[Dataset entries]
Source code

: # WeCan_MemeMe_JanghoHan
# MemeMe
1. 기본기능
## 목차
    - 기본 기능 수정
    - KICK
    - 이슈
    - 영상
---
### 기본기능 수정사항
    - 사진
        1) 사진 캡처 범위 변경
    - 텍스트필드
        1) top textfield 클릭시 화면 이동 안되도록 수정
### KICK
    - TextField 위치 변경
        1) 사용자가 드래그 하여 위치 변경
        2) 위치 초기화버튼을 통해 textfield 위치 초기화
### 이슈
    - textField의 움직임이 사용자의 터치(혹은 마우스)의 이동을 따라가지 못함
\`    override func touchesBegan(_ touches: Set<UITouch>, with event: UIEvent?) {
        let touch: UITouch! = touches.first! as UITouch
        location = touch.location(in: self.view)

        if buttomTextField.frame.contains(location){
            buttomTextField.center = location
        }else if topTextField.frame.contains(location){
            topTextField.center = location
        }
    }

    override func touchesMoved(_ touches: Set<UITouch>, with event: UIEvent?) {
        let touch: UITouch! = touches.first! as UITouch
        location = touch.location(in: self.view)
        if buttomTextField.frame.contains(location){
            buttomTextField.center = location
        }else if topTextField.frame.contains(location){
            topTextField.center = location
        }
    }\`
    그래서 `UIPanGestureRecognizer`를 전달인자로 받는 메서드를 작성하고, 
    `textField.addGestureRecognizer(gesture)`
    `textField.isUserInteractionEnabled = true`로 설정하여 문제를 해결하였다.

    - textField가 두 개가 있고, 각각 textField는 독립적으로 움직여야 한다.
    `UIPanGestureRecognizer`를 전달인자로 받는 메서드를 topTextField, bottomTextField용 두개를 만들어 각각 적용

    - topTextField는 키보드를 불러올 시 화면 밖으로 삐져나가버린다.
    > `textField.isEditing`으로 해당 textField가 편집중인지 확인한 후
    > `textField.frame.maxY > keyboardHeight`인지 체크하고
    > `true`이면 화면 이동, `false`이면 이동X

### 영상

__What you will do__:
None of the records may be left out; each is to be restated exactly.

__Solution below__:
Source code

: # WeCan_MemeMe_JanghoHan
# MemeMe
1. 기본기능
## 목차
    - 기본 기능 수정
    - KICK
    - 이슈
    - 영상
---
### 기본기능 수정사항
    - 사진
        1) 사진 캡처 범위 변경
    - 텍스트필드
        1) top textfield 클릭시 화면 이동 안되도록 수정
### KICK
    - TextField 위치 변경
        1) 사용자가 드래그 하여 위치 변경
        2) 위치 초기화버튼을 통해 textfield 위치 초기화
### 이슈
    - textField의 움직임이 사용자의 터치(혹은 마우스)의 이동을 따라가지 못함
\`    override func touchesBegan(_ touches: Set<UITouch>, with event: UIEvent?) {
        let touch: UITouch! = touches.first! as UITouch
        location = touch.location(in: self.view)

        if buttomTextField.frame.contains(location){
            buttomTextField.center = location
        }else if topTextField.frame.contains(location){
            topTextField.center = location
        }
    }

    override func touchesMoved(_ touches: Set<UITouch>, with event: UIEvent?) {
        let touch: UITouch! = touches.first! as UITouch
        location = touch.location(in: self.view)
        if buttomTextField.frame.contains(location){
            buttomTextField.center = location
        }else if topTextField.frame.contains(location){
            topTextField.center = location
        }
    }\`
    그래서 `UIPanGestureRecognizer`를 전달인자로 받는 메서드를 작성하고, 
    `textField.addGestureRecognizer(gesture)`
    `textField.isUserInteractionEnabled = true`로 설정하여 문제를 해결하였다.

    - textField가 두 개가 있고, 각각 textField는 독립적으로 움직여야 한다.
    `UIPanGestureRecognizer`를 전달인자로 받는 메서드를 topTextField, bottomTextField용 두개를 만들어 각각 적용

    - topTextField는 키보드를 불러올 시 화면 밖으로 삐져나가버린다.
    > `textField.isEditing`으로 해당 textField가 편집중인지 확인한 후
    > `textField.frame.maxY > keyboardHeight`인지 체크하고
    > `true`이면 화면 이동, `false`이면 이동X

### 영상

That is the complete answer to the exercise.